Like other galectins(5) , galectin-8 lacks a classical signal sequence or a transmembrane segment. Indeed, galectin-8 was isolated from the cytosolic fraction of rat liver. These findings do not exclude the possibility that galectin-8, like other galectins(5, 6, 7) , could be externalized by an atypical secretory mechanism. Immunohistochemical studies revealed that secreted galectins are concentrated in evaginations of the plasma membrane, which pinch off to form labile lectin-rich extracellular vesicles which may interact with cell surface proteins(17, 41) . This property of galectins is not unique, as other cytoplasmic proteins, such as thymosin, interleukin-1(42) , and fibroblast growth factor(43) , lack a signal sequence, yet are externalized and function extracellularly. Expression of galectin-8 seems to be developmentally regulated. Very low levels of expression were noted in whole embryos, while high levels of expression were noted in adult tissues. In that respect galectin-8 might resemble other galectins that were implicated as regulators of cell growth(18, 19) and embryogenesis(21) .

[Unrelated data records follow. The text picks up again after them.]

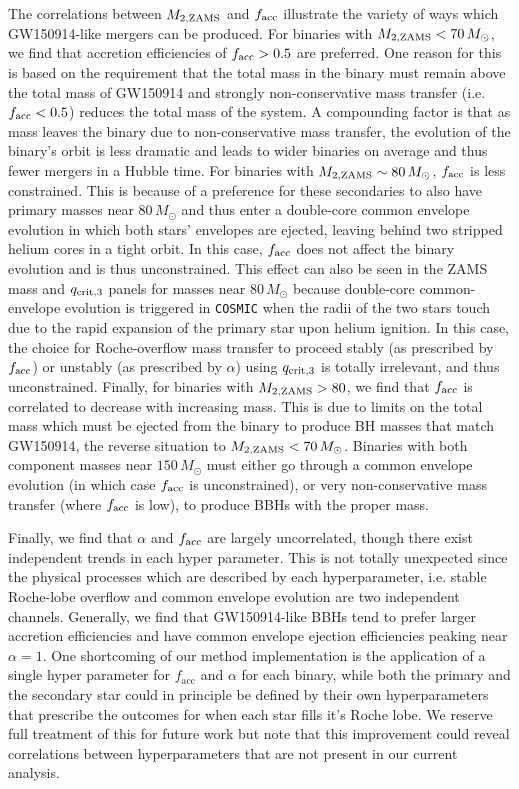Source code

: \documentclass[twocolumn]{aastex631}
\begin{document}
The correlations between $M_{2,\rm{ZAMS}}$ and $f_{\rm acc}$ illustrate the
variety of ways which GW150914-like mergers can be produced. For binaries with
$M_{2,\rm{ZAMS}} < 70\,M_{\odot}$, we find that accretion efficiencies of
$f_{\rm acc} > 0.5$ are preferred. One reason for this is based on the
requirement that the total mass in the binary must remain above the total mass
of GW150914 and strongly non-conservative mass transfer (i.e. $f_{\rm acc} <
0.5$) reduces the total mass of the system. A compounding factor is that as mass
leaves the binary due to non-conservative mass transfer, the evolution of the
binary's orbit is less dramatic and leads to wider binaries on average and thus
fewer mergers in a Hubble time. For binaries with $M_{2,\rm{ZAMS}} \sim
80\,M_{\odot}$, $f_{\rm acc}$ is less constrained. This is because of a
preference for these secondaries to also have primary masses near $
80\,M_{\odot}$ and thus enter a double-core common envelope evolution in which
both stars' envelopes are ejected, leaving behind two stripped helium cores in a
tight orbit. In this case, $f_{\rm acc}$ does not affect the binary evolution
and is thus unconstrained. This effect can also be seen in the ZAMS mass and
$q_{\rm crit, 3}$ panels for masses near $80\,M_{\odot}$ because double-core
common-envelope evolution is triggered in \texttt{COSMIC} when the radii of the
two stars touch due to the rapid expansion of the primary star upon helium
ignition. In this case, the choice for Roche-overflow mass transfer to proceed
stably (as prescribed by $f_{\rm{acc}}$) or unstably (as prescribed by $\alpha$)
using $q_{\rm crit, 3}$ is totally irrelevant, and thus unconstrained. Finally,
for binaries with $M_{2,\rm{ZAMS}} > 80$, we find that $f_{\rm acc}$ is
correlated to decrease with increasing mass. This is due to limits on the total
mass which must be ejected from the binary to produce BH masses that match
GW150914, the reverse situation to $M_{2,\rm{ZAMS}} < 70 \, M_\odot$. Binaries
with both component masses near $150\,M_{\odot}$ must either go through a common
envelope evolution (in which case $f_{\rm acc}$ is unconstrained), or very
non-conservative mass transfer (where $f_{\rm acc}$ is low), to produce BBHs
with the proper mass.

Finally, we find that $\alpha$ and $f_{\rm acc}$ are largely uncorrelated,
though there exist independent trends in each hyper parameter. This is not
totally unexpected since the physical processes which are described by each
hyperparameter, i.e. stable Roche-lobe overflow and common envelope evolution
are two independent channels. Generally, we find that GW150914-like BBHs tend to
prefer larger accretion efficiencies and have common envelope ejection
efficiencies peaking near $\alpha=1$. One shortcoming of our method
implementation is the application of a single hyper parameter for
$f_{\mathrm{acc}}$ and $\alpha$ for each binary, while both the primary and the
secondary star could in principle be defined by their own hyperparameters that
prescribe the outcomes for when each star fills it's Roche lobe. We reserve full
treatment of this for future work but note that this improvement could reveal
correlations between hyperparameters that are not present in our current
analysis.
\end{document}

Galectin-8 is a novel member of the rapidly growing family of galectins. Although its overall organization resembles that of galectin-4, several important features distinguish the two mammalian proteins. First, unlike galectin-4 that is specifically expressed in intestine and stomach, galectin-8 is expressed in several tissues including lung, liver, kidney, brain, hind limb, and cardiac muscle. Second, unlike galectin-4(28, 29) , but similar to galectins-1 and -2, galectin-8 contains 4 Cys residues. Third, the link peptide of galectin-8 is unique; it bears no similarity to the link peptide of galectin-4 or to the proline- and glycine-rich sequences within the N-terminal half of galectin-3, that contain Tyr or Phe residues at similar intervals(28) . Fourth, the N-terminal CRD of galectin-8 contains a unique WG-E-I motif instead of the consensus WG-E-R/K motif present in both CRDs of galectin-4. Hence, galectin-8 may represent a new ubiquitous subfamily of galectins, consisting of a tandem repeat of CRDs, joined by a linking peptide. Further studies are required to unravel the function of this newcomer to the galectin family.
The nucleotide sequence(s) reported in this paper has been submitted to the GenBank(TM)/EMBL Data Bank with accession number(s) U09824[GenBank].